>>>>>

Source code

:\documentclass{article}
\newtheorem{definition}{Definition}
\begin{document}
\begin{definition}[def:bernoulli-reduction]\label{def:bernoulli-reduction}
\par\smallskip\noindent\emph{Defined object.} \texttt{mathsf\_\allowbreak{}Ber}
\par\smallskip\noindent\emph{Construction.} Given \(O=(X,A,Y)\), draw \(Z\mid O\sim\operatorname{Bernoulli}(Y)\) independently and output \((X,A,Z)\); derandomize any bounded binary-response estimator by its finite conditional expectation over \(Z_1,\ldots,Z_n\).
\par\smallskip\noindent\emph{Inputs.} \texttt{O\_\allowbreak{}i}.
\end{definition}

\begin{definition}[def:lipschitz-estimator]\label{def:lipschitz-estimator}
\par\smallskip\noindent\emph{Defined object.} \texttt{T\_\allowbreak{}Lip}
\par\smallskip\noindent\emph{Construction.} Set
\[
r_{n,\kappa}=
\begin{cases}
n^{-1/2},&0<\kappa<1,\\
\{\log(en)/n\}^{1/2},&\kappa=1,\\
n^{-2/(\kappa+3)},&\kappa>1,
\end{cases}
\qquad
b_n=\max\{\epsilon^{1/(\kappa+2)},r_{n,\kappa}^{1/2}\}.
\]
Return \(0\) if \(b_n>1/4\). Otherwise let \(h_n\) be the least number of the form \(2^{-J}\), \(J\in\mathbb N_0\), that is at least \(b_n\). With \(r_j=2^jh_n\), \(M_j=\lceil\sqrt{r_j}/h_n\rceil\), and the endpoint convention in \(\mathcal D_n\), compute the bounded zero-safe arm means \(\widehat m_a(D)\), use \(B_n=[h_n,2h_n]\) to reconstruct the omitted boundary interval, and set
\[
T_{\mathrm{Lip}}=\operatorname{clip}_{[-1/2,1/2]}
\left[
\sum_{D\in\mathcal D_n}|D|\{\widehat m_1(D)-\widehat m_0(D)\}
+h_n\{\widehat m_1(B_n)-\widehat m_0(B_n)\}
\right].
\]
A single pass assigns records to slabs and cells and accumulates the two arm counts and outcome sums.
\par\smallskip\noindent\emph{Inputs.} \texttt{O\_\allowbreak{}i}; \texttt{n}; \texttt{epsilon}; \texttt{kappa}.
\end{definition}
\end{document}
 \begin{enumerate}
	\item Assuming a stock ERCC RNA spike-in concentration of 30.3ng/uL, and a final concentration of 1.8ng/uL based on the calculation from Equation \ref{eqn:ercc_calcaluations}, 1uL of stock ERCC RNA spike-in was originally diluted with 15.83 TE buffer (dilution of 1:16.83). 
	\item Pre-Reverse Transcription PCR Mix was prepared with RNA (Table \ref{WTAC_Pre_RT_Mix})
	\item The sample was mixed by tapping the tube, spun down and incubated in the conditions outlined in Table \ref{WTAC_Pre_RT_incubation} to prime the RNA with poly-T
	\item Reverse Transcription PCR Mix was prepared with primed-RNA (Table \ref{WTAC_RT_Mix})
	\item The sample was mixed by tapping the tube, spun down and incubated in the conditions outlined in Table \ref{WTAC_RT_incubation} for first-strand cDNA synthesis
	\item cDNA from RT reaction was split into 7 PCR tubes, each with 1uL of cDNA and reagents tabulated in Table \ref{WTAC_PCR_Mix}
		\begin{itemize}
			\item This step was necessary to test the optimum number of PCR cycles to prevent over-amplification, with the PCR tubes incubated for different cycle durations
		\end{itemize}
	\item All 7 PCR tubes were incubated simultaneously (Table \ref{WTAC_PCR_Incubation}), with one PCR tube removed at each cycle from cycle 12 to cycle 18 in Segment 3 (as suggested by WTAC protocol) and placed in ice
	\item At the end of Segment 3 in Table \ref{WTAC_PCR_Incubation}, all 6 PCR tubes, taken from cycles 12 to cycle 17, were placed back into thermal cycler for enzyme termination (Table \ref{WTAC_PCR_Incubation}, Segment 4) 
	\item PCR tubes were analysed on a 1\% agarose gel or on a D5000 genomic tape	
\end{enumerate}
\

<<<<<

Your goal: Please say how many lines in the entries hold the string "Transcription". Give only the number.

Expected answer: 2